Growing worldwide concerns about terrorism have increased interest in rapidly and accurately identifying individuals such as potential terrorists. The ability to quickly screen an individual against the more than one million entries on the Terrorist Watch List using face identification could significantly improve national security and other security screening applications.
Top accuracy face identification algorithms are not real-time. The top face identification algorithms evaluated in National Institutes of Standards (NIST) testing achieve 95% or greater identification accuracy but require several minutes to complete identification on a 1,196 member gallery set of 100 kilopixel resolution images. Recent testing shows that face identification algorithms are significantly slower for current NIST test sets with a 14,365 member gallery set of 4 megapixel images. Significant performance improvement is needed to match a one million member gallery set.

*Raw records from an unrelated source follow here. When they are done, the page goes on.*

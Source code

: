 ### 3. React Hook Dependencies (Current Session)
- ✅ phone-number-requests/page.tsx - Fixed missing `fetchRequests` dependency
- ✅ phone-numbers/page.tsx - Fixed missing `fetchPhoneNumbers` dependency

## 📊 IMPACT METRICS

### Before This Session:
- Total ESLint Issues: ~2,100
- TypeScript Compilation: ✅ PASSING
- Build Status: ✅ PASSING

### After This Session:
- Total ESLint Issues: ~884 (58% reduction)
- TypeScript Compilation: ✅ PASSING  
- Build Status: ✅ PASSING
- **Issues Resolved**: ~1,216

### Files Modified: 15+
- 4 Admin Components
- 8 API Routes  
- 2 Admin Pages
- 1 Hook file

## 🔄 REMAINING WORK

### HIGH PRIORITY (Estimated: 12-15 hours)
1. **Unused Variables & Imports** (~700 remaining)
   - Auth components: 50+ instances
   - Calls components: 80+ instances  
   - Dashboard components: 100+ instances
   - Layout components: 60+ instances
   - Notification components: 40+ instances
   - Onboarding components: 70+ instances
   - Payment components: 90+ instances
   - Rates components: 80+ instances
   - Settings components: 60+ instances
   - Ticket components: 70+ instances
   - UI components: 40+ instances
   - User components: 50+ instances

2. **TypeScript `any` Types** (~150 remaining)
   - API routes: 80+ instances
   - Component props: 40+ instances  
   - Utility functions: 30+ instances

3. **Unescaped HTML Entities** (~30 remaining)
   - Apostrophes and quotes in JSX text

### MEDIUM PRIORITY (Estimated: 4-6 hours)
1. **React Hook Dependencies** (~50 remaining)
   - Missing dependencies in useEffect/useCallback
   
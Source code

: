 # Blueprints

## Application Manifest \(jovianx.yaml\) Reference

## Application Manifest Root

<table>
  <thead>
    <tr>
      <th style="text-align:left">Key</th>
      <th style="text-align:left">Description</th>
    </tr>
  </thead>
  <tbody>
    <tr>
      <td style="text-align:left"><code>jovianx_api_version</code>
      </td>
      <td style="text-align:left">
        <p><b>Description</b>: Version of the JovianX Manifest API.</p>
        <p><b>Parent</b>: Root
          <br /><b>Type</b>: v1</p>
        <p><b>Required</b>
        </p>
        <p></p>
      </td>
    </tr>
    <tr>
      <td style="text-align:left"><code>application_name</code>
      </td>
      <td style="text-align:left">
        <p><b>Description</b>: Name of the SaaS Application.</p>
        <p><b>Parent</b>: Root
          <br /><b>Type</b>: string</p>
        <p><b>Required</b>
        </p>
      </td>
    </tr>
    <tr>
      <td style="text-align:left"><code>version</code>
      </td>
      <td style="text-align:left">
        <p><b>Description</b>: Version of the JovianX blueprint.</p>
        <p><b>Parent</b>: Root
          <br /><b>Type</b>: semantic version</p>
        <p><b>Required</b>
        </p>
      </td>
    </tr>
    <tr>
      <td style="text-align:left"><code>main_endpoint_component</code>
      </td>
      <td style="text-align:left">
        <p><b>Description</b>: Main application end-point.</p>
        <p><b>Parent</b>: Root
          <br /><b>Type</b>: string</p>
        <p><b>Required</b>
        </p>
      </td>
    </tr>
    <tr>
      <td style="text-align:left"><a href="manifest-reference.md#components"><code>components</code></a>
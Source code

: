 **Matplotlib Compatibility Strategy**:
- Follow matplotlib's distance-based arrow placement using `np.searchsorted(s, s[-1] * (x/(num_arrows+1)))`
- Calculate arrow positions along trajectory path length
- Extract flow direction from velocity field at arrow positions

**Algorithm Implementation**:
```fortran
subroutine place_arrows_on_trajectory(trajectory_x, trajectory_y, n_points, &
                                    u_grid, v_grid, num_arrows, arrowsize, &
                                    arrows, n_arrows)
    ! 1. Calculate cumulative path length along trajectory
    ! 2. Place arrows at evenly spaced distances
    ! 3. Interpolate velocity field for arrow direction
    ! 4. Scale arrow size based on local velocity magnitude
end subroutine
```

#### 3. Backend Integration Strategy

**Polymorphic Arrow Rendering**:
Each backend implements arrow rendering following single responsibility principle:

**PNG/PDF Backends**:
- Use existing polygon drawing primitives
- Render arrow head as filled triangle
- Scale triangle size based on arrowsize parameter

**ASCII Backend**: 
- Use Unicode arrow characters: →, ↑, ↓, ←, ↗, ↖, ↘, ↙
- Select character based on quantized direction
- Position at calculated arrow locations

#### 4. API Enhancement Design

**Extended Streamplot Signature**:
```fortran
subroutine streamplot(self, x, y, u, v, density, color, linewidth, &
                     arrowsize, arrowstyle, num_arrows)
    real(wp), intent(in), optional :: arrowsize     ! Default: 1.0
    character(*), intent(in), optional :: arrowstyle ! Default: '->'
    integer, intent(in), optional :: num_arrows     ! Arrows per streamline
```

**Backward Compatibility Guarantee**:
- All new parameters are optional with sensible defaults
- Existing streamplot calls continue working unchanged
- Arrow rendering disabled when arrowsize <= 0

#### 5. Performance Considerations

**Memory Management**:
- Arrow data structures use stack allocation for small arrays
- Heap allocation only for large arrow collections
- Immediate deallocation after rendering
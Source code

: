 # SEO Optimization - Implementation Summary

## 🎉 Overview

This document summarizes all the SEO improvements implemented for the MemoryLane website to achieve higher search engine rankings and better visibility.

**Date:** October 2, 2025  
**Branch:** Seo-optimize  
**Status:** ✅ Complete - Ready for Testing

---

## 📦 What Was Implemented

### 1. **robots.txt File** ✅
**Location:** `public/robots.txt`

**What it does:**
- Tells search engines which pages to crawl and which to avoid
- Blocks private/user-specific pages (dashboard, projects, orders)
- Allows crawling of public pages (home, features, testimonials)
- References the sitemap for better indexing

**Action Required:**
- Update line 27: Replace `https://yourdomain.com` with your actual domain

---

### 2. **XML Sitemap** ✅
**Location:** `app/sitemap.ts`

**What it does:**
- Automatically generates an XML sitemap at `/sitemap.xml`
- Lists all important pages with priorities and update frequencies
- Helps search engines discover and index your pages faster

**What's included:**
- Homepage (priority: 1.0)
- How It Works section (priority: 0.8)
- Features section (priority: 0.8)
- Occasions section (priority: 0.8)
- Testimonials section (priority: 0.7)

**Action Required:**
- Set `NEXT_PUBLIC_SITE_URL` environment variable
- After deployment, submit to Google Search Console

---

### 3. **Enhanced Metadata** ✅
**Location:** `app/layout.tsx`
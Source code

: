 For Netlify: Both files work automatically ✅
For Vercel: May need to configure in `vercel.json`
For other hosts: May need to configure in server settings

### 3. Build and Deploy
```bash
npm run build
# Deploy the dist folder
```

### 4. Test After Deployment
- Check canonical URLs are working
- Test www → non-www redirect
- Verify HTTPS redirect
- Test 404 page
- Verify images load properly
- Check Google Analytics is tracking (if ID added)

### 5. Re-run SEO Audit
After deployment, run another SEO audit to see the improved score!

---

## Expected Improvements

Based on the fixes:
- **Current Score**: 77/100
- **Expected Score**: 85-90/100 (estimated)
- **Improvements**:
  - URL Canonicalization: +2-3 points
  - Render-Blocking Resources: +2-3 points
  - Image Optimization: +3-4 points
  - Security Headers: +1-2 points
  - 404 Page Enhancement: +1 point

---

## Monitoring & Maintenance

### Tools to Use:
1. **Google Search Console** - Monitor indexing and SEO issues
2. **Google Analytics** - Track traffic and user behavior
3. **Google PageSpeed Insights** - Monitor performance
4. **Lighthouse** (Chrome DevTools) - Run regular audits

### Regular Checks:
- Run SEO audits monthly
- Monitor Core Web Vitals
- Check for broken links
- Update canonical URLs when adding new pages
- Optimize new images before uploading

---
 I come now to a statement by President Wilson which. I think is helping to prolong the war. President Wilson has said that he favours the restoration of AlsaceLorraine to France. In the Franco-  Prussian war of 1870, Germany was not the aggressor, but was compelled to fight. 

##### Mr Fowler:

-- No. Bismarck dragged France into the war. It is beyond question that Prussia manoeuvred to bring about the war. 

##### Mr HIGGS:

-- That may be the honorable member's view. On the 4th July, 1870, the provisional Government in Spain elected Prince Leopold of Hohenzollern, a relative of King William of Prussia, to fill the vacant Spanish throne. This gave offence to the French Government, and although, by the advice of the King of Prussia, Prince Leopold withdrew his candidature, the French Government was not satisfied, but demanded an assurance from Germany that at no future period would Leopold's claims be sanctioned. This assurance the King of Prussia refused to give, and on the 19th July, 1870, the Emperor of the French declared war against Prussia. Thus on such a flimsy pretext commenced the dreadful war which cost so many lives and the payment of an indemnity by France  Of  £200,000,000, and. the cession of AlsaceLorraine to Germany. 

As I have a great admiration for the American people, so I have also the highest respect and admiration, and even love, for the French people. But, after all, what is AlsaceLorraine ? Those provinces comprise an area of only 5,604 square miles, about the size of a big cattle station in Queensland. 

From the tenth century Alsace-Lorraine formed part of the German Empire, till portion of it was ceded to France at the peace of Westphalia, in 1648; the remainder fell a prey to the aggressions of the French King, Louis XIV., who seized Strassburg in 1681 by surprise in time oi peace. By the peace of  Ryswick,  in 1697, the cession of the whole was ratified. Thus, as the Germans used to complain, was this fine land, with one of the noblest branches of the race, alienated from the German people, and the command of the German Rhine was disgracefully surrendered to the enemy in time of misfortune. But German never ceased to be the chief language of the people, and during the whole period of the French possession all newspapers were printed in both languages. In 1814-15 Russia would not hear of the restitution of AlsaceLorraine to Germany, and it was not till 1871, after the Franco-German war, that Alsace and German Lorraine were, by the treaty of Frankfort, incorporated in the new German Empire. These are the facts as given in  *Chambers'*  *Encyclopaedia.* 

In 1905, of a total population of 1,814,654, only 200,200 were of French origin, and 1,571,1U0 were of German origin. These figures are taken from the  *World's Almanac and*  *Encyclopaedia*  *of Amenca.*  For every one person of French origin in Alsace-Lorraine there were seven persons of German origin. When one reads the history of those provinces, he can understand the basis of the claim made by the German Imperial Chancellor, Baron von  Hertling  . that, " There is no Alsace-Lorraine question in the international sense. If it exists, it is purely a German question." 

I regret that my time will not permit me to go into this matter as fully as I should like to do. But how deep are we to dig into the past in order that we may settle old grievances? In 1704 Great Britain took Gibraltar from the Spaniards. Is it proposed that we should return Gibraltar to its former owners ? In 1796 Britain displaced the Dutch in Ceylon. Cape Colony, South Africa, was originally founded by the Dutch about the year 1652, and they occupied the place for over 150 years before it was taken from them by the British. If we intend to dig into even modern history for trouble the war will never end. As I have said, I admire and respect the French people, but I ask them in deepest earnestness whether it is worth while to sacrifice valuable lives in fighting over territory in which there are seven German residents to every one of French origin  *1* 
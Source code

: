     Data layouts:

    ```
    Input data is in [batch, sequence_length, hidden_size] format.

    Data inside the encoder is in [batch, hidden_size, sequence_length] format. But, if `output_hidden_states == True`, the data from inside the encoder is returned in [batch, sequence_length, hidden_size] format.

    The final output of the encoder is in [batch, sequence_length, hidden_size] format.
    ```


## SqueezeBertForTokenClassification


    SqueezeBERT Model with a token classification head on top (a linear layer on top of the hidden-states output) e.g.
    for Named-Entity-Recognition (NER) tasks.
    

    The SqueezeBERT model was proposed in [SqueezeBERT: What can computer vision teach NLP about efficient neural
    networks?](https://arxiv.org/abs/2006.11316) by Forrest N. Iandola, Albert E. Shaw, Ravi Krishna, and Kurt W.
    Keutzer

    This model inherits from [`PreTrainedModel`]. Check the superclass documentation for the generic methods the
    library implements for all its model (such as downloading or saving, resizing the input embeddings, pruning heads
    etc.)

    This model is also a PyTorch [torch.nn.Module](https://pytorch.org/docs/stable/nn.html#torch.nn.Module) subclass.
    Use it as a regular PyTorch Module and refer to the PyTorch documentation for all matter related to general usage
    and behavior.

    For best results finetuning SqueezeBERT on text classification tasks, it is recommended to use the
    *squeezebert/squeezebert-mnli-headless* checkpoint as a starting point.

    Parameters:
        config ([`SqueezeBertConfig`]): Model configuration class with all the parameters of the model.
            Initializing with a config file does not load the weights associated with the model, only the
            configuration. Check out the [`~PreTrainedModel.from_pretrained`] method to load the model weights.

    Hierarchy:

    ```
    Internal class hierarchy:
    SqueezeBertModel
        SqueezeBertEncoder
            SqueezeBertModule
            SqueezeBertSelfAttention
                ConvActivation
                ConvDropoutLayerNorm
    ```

The International Technology Roadmap for Semiconductors projects Systems on a Chip with more than one thousand processors will be available within ten years. However, it’s not clear how face identification algorithms can use these massively parallel SOCs to improve performance or which architectural characteristics are important for these algorithms.
This research specifies key architectural characteristics for a massively parallel SOC to enable real-time face identification. A set of face identification benchmarks has been created to guide this research and includes small and large image data sets. This research contributes a method to explore the SOC design space to evaluate the final SOC performance. Specifically, this research is focused on the impact of processor instruction set architecture performance, the external memory bandwidth, the quantity of processing cores, the on-chip communication network, and the mapping of the face identification benchmarks.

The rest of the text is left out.